The capabilities of my current computers are shown below:

Computer 1:

8192MB RAM

Intel(R) Core(TM) i7-8550U CPU @1.8GHz (8 CPUs), ~2.0GHz

Computer 2:

RYZEN™ 9 4900H CPU

16GB RAM

I would like to purchase a new computer with a suitable CPU. I have checked that VBA cannot run on multi-thread and it can only use 1 processor at one time. Therefore, I am wondering the best CPU for VBA shall be determined by their Single Thread Performances. Here is a list of CPUs ranked by their Single Thread Performances. PassMark CPU Benchmarks - Single Thread Performance

Intel Core i9-11900K @ 3.50GHz is ranked first. However, I have found out that it has 8 Cores and 16 Threads. I am wondering if VBA can really utilize all its cores. I am not sure if it is really the best CPU for VBA.

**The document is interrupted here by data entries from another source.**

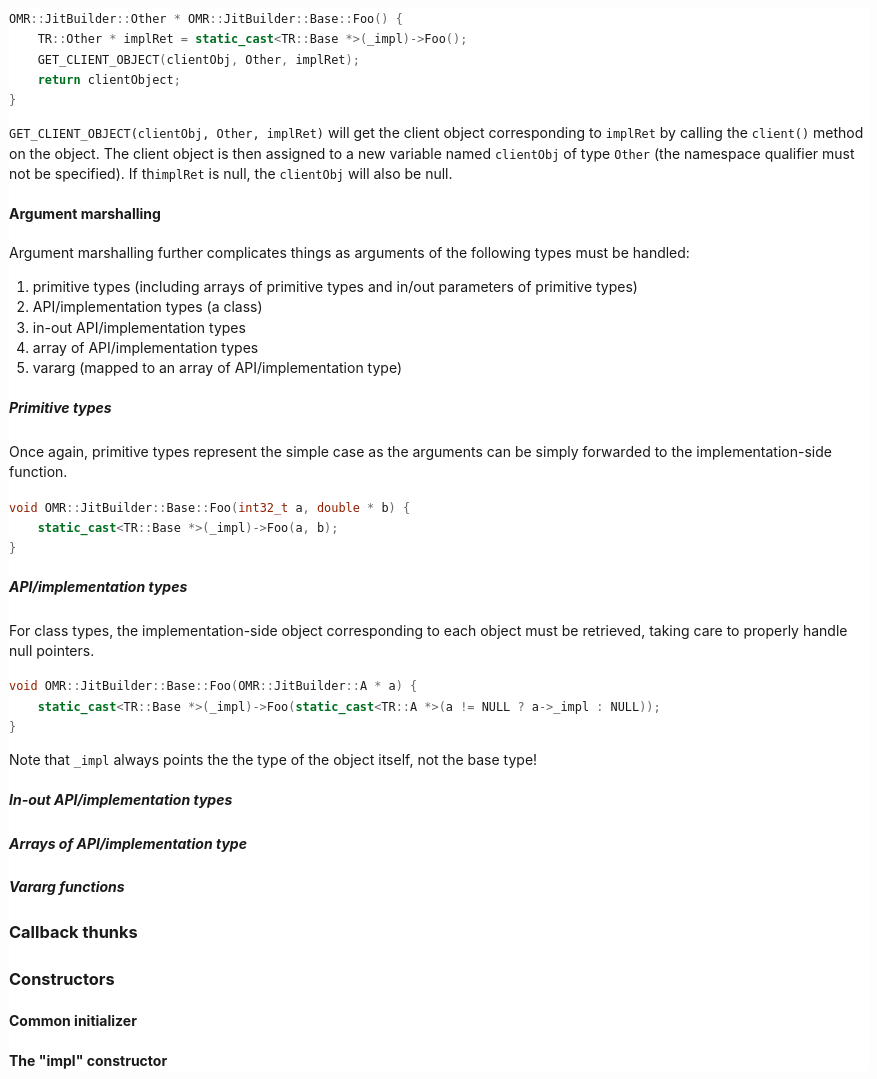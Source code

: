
 ```c++
OMR::JitBuilder::Other * OMR::JitBuilder::Base::Foo() {
    TR::Other * implRet = static_cast<TR::Base *>(_impl)->Foo();
    GET_CLIENT_OBJECT(clientObj, Other, implRet);
    return clientObject;
}
```

`GET_CLIENT_OBJECT(clientObj, Other, implRet)` will get the client object
corresponding to `implRet` by calling the `client()` method on the object. The
client object is then assigned to a new variable named `clientObj` of type
`Other` (the namespace qualifier must not be specified). If th`implRet` is null,
the `clientObj` will also be null.

#### Argument marshalling

Argument marshalling further complicates things as arguments of the following
types must be handled:

1. primitive types (including arrays of primitive types and in/out parameters
of primitive types)
2. API/implementation types (a class)
3. in-out API/implementation types
4. array of API/implementation types
5. vararg (mapped to an array of API/implementation type)

##### Primitive types

Once again, primitive types represent the simple case as the arguments can be
simply forwarded to the implementation-side function.

```c++
void OMR::JitBuilder::Base::Foo(int32_t a, double * b) {
    static_cast<TR::Base *>(_impl)->Foo(a, b);
}
```

##### API/implementation types

For class types, the implementation-side object corresponding to each object
must be retrieved, taking care to properly handle null pointers.

```c++
void OMR::JitBuilder::Base::Foo(OMR::JitBuilder::A * a) {
    static_cast<TR::Base *>(_impl)->Foo(static_cast<TR::A *>(a != NULL ? a->_impl : NULL));
}
```

Note that `_impl` always points the the type of the object itself, not the base type!

##### In-out API/implementation types

##### Arrays of API/implementation type

##### Vararg functions

### Callback thunks

### Constructors

#### Common initializer

#### The "impl" constructor
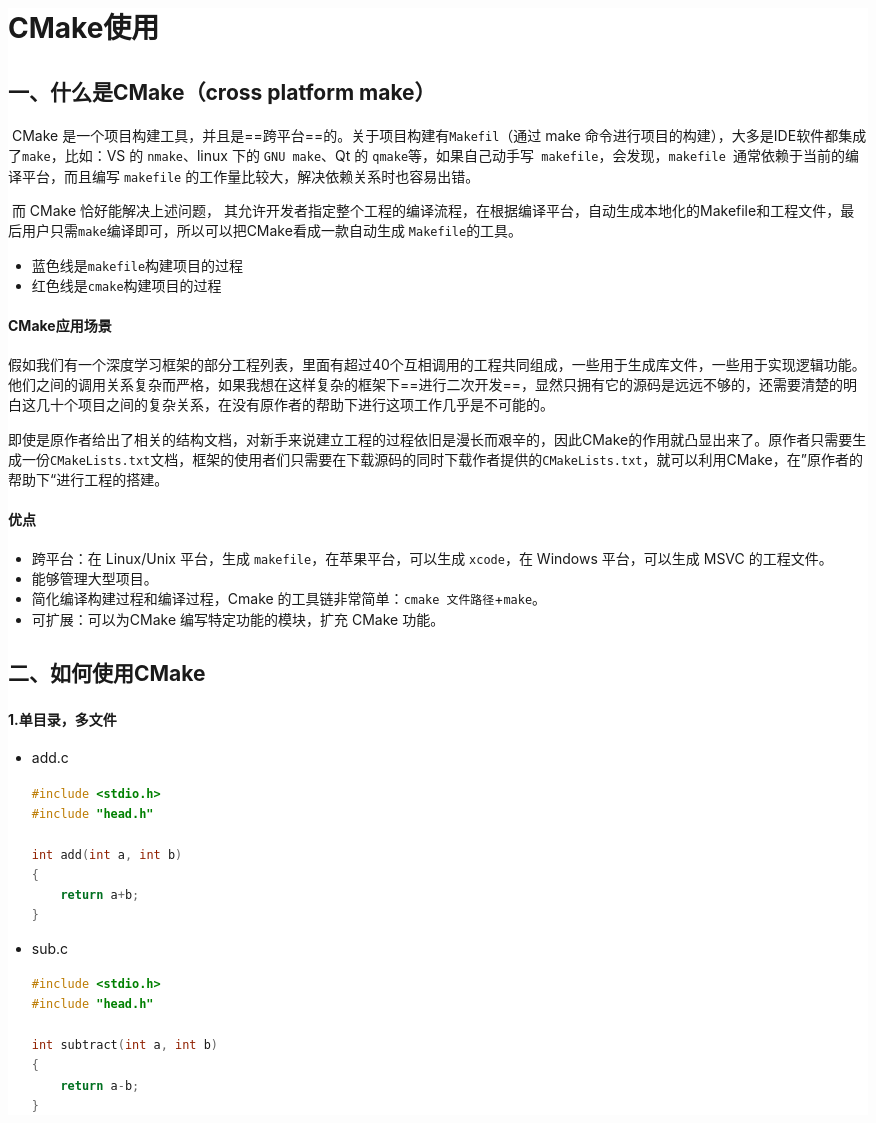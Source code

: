 #  			**CMake使用**

## **一、什么是CMake（cross platform make）**

​	CMake 是一个项目构建工具，并且是==跨平台==的。关于项目构建有`Makefil`（通过 make 命令进行项目的构建），大多是IDE软件都集成了`make`，比如：VS 的 `nmake`、linux 下的 `GNU make`、Qt 的 `qmake`等，如果自己动手写` makefile`，会发现，`makefile `通常依赖于当前的编译平台，而且编写 `makefile` 的工作量比较大，解决依赖关系时也容易出错。

​	而 CMake 恰好能解决上述问题， 其允许开发者指定整个工程的编译流程，在根据编译平台，自动生成本地化的Makefile和工程文件，最后用户只需`make`编译即可，所以可以把CMake看成一款自动生成 `Makefile`的工具。

* 蓝色线是`makefile`构建项目的过程
* 红色线是`cmake`构建项目的过程

#### CMake应用场景

​	假如我们有一个深度学习框架的部分工程列表，里面有超过40个互相调用的工程共同组成，一些用于生成库文件，一些用于实现逻辑功能。他们之间的调用关系复杂而严格，如果我想在这样复杂的框架下==进行二次开发==，显然只拥有它的源码是远远不够的，还需要清楚的明白这几十个项目之间的复杂关系，在没有原作者的帮助下进行这项工作几乎是不可能的。

​	即使是原作者给出了相关的结构文档，对新手来说建立工程的过程依旧是漫长而艰辛的，因此CMake的作用就凸显出来了。原作者只需要生成一份`CMakeLists.txt`文档，框架的使用者们只需要在下载源码的同时下载作者提供的`CMakeLists.txt`，就可以利用CMake，在”原作者的帮助下“进行工程的搭建。

#### 优点

* 跨平台：在 Linux/Unix 平台，生成 `makefile`，在苹果平台，可以生成 `xcode`，在 Windows 平台，可以生成 MSVC 的工程文件。
* 能够管理大型项目。
* 简化编译构建过程和编译过程，Cmake 的工具链非常简单：`cmake 文件路径`+`make`。
* 可扩展：可以为CMake 编写特定功能的模块，扩充 CMake 功能。

## 二、如何使用CMake

#### 1.单目录，多文件

* add.c

  ```c
  #include <stdio.h>
  #include "head.h"
  
  int add(int a, int b)
  {
      return a+b;
  }
  ```

* sub.c

  ```c
  #include <stdio.h>
  #include "head.h"
  
  int subtract(int a, int b)
  {
      return a-b;
  }
  ```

VBA uses 1 processor only at a time. Does it mean I shall find a CPU with the least number of Cores but with highest clock speed? May I further I ask which CPU is the most suitable for running a VBA?

Greatly appreciate for your kind attention.

Thanks!


----------



## Norie (Feb 23, 2021)

What have you done to try and improve the code?


----------



## kalong08 (Feb 23, 2021)

Basically, I have followed the website:
Optimize VBA Code to run Macros Faster 

My programme is using a lot of Variants and not using Option Explicit. Does it affect much?
I am wondering if I need to change it.


----------



## Norie (Feb 23, 2021)

Some of the tips there are quite useful, some I'm not too sure about - for example, I'm not sure how combining multiple lines on one line separated by a colon would speed things up.

I don't think not using Option Explicit would make a lot of difference efficiency wise but I would highly recommend using it to avoid other problems - it could actually help speed up writing the code.

There is one major thing not mentioned on that page, avoid+ writing/reading directly to/from sheets if possible.

Whether that would be relevant in your situation is hard to tell without knowing more about what you are trying to do with the code.

P.S. Another simple thing to aid with efficiency, don't use Integer use Long (integer).


----------



## diddi (Feb 23, 2021)

i find optimal speed by not using sheets at all. i run purely on userforms with all storage in text files and all calculations from RAM.  that said, i trialled a basic compiler that compiled code very much like VBA into addins for excel.  on a prime number benchmarch it was like 100 times quicker running inside excel than the equivalent VBA!

you could post some code for others to look at if you please


----------



## MARK858 (Feb 23, 2021)

Norie said:


> There is one major thing not mentioned on that page, avoid+ writing/reading directly to/from sheets if possible.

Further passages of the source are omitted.